On Nov. 12, the day after leftist rebels launched their biggest offensive of the 10-year-old struggle, the rightist government of President Alfredo Cristiani imposed a state of siege.
The measure suspended rights guaranteed by the constitution, including freedom of expression. Cristiani said Thursday the suspension will last a month.
Since it began, the population has been able to cull only vague or mistaken perceptions of the battles.
In the days after the offensive was launched, all radio and television stations were forced to join the ''cadena nacional'' - the national network. The programming of Radio Cuscatlan, the military station, became the only source of broadcast information and opinion.

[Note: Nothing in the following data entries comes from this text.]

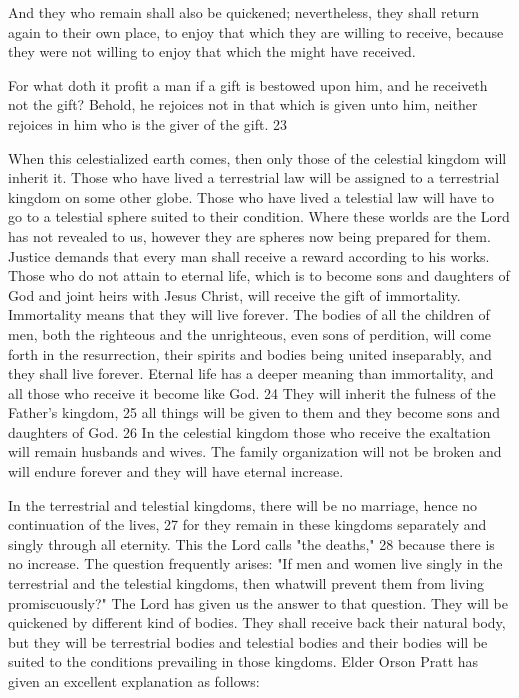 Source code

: And they who remain shall also be quickened; nevertheless, they shall return again to their
own place, to enjoy that which they are willing to receive, because they were not willing to
enjoy that which the might have received.

For what doth it profit a man if a gift is bestowed upon him, and he receiveth not the gift?
Behold, he rejoices not in that which is given unto him, neither rejoices in him who is the
giver of the gift. 23

When this celestialized earth comes, then only those of the celestial kingdom will inherit it.
Those who have lived a terrestrial law will be assigned to a terrestrial kingdom on some other
globe. Those who have lived a telestial law will have to go to a telestial sphere suited to their
condition. Where these worlds are the Lord has not revealed to us, however they are spheres
now being prepared for them. Justice demands that every man shall receive a reward
according to his works. Those who do not attain to eternal life, which is to become sons and
daughters of God and joint heirs with Jesus Christ, will receive the gift of immortality.
Immortality means that they will live forever. The bodies of all the children of men, both the
righteous and the unrighteous, even sons of perdition, will come forth in the resurrection,
their spirits and bodies being united inseparably, and they shall live forever. Eternal life has a
deeper meaning than immortality, and all those who receive it become like God. 24 They will
inherit the fulness of the Father's kingdom, 25 all things will be given to them and they
become sons and daughters of God. 26 In the celestial kingdom those who receive the
exaltation will remain husbands and wives. The family organization will not be broken and
will endure forever and they will have eternal increase.

In the terrestrial and telestial kingdoms, there will be no marriage, hence no continuation of
the lives, 27 for they remain in these kingdoms separately and singly through all eternity.
This the Lord calls "the deaths," 28 because there is no increase. The question frequently
arises: "If men and women live singly in the terrestrial and the telestial kingdoms, then whatwill prevent them from living promiscuously?" The Lord has given us the answer to that
question. They will be quickened by different kind of bodies. They shall receive back their
natural body, but they will be terrestrial bodies and telestial bodies and their bodies will be
suited to the conditions prevailing in those kingdoms. Elder Orson Pratt has given an
excellent explanation as follows:


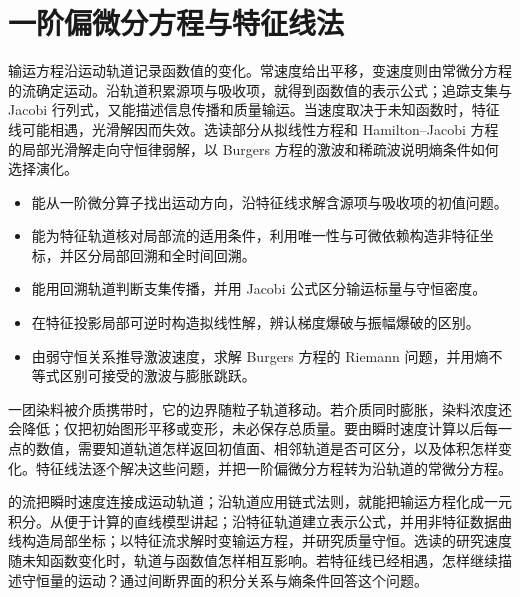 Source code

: \chapter{一阶偏微分方程与特征线法}
\label{b2:ch:07}
\begin{chapterabstract}
输运方程沿运动轨道记录函数值的变化。常速度给出平移，变速度则由常微分方程的流确定运动。沿轨道积累源项与吸收项，就得到函数值的表示公式；追踪支集与 Jacobi 行列式，又能描述信息传播和质量输运。当速度取决于未知函数时，特征线可能相遇，光滑解因而失效。选读部分从拟线性方程和 Hamilton--Jacobi 方程的局部光滑解走向守恒律弱解，以 Burgers 方程的激波和稀疏波说明熵条件如何选择演化。
\end{chapterabstract}

\begin{learninggoals}
\begin{itemize}
\item\label{b2:item:07-goal-lines}能从一阶微分算子找出运动方向，沿特征线求解含源项与吸收项的初值问题。
\item\label{b2:item:07-goal-flow}能为特征轨道核对局部流的适用条件，利用唯一性与可微依赖构造非特征坐标，并区分局部回溯和全时间回溯。
\item\label{b2:item:07-goal-density}能用回溯轨道判断支集传播，并用 Jacobi 公式区分输运标量与守恒密度。
\item\label{b2:item:07-goal-nonlinear}在特征投影局部可逆时构造拟线性解，辨认梯度爆破与振幅爆破的区别。
\item\label{b2:item:07-goal-entropy}由弱守恒关系推导激波速度，求解 Burgers 方程的 Riemann 问题，并用熵不等式区别可接受的激波与膨胀跳跃。
\end{itemize}
\end{learninggoals}

一团染料被介质携带时，它的边界随粒子轨道移动。若介质同时膨胀，染料浓度还会降低；仅把初始图形平移或变形，未必保存总质量。要由瞬时速度计算以后每一点的数值，需要知道轨道怎样返回初值面、相邻轨道是否可区分，以及体积怎样变化。特征线法逐个解决这些问题，并把一阶偏微分方程转为沿轨道的常微分方程。

\ProseParagraphBreak

的流把瞬时速度连接成运动轨道；沿轨道应用链式法则，就能把输运方程化成一元积分。从便于计算的直线模型讲起；沿特征轨道建立表示公式，并用非特征数据曲线构造局部坐标；以特征流求解时变输运方程，并研究质量守恒。选读的研究速度随未知函数变化时，轨道与函数值怎样相互影响。若特征线已经相遇，怎样继续描述守恒量的运动？通过间断界面的积分关系与熵条件回答这个问题。

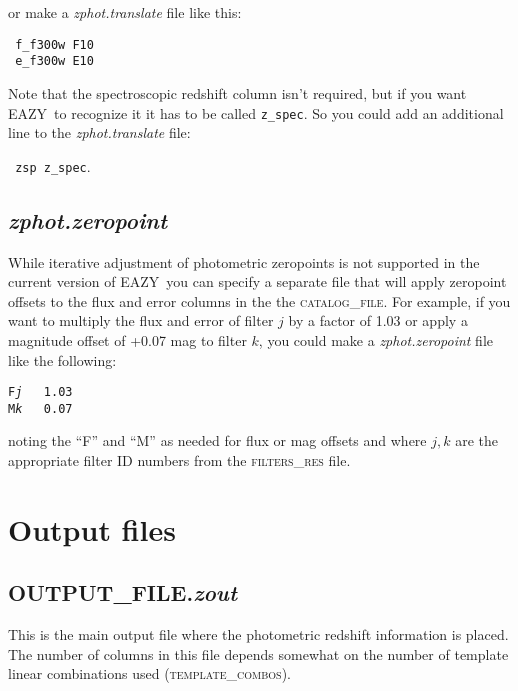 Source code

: \documentclass[11pt]{article}
\newcommand{\eazy}{\textsc{EAZY}}
\begin{document}
or make a \textit{zphot.translate} file like this:

\noindent \texttt{ f\_f300w   F10}\\
\texttt{ e\_f300w  E10}

Note that the spectroscopic redshift column isn't required,
but if you want \eazy\ to recognize it it has to be called
\texttt{z\_spec}.  So you could add an additional line to
the \textit{zphot.translate} file:

\texttt{  zsp  z\_spec}.

    \subsection{\textit{zphot.zeropoint} \label{zeropoint}}
    
	While iterative adjustment of photometric zeropoints is
	not supported in the current version of \eazy\, you can
	specify a separate file that will apply zeropoint
	offsets to the flux and error columns in the the
	\textsc{catalog\_file}.  For example, if you want to
	multiply the flux and error of filter $j$ by a factor of
	1.03 or apply a magnitude offset of +0.07 mag to filter
	$k$, you could make a \textit{zphot.zeropoint} file like
	the following:

\texttt{F\textit{j}\ \ \ 1.03\\M\textit{k}\ \ \ 0.07}

noting the ``F'' and ``M'' as needed for flux or mag offsets and
where $j, k$ are the appropriate filter ID numbers from the
\textsc{filters\_res} file.


\section{Output files \label{all_output}}
  
    \subsection{\textrm{OUTPUT\_FILE.}\textit{zout} \label{zout}}
    
	This is the main output file where the photometric
	redshift information is placed.  The number of columns
	in this file depends somewhat on the number of template
	linear combinations used (\textsc{template\_combos}).
\end{document}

Early in the first week of fighting, the cadena dedicated periodic segments to telephone callers, but it screened out leftists.
Several callers denounced the Jesuit priests who ran the Central American University outside San Salvador. They called the priests subversive ideologues and suggested they be expelled or otherwise punished.
On Nov. 16, they were indeed punished.
A group of men broke into the campus residence where six of them were sleeping. They roused the priests, their housekeeper and her 15-year-old daughter and killed them all.
Jesuit authorities say two witnesses saw men in army uniforms enter the house before the killings.
In his homily at the priests' funeral, Arturo Rivera Damas, archbishop of San Salvador, cited ''the climate of hate fostered by the national network'' as a factor in the slayings.
The government has installed censors at all television and radio stations. They make sure viewers and listeners find out only what the government believes strengthens its hand in the fighting.
Predictably, the guerrillas are portrayed as murderous demons, while the armed forces are presented as the epitome of virtue.
In order to downplay the magnitude of the rebel offensive, the simple facts - even where the fighting was taking place - were often withheld.
''The radio says everything is getting back to normal, and everything is under control of the armed forces and the government. But look for yourself,'' said one passer-by in the Soyapango district of the capital late last week.
He pointed down the road.
Fire from assault rifles and machine guns resounded less than a hundred yards away, where several barricaded guerrillas defended an intersection from army troops trying to advance.
Some journalists have publicly made known their objections to the government interference.
On Nov. 22, editors and reporters of the country's principal evening news program - Channel 12's El Dia - stood together before the camera at the show's opening as the anchor read an anti-censorship message. They then signed off indefinitely.
''For ethical reasons, it is impossible for us to continue our broadcasts,'' said a solemn Antonio Mineros. ''We cannot be what we are not.''
Others are willing only to speak privately.
''Because people didn't know what was going on beyond what they could see or hear in their own neighborhood, they didn't know what places were dangerous and what places were safe. The lack of information undoubtedly killed people,'' said a prominent local radio and print newsman who spoke on condition of anonymity.
''A real fear exists that they could kill you for what you say. Even if what you say is not against the government - just for describing objectively what's going on,'' he said.
Some opposition groups have also raised their voices.
''Freedom of expression has been reduced to zero, making it tremendously difficult for the democratic opposition to fulfill its function,'' said the Popular Christian Social Movement in a statement Thursday.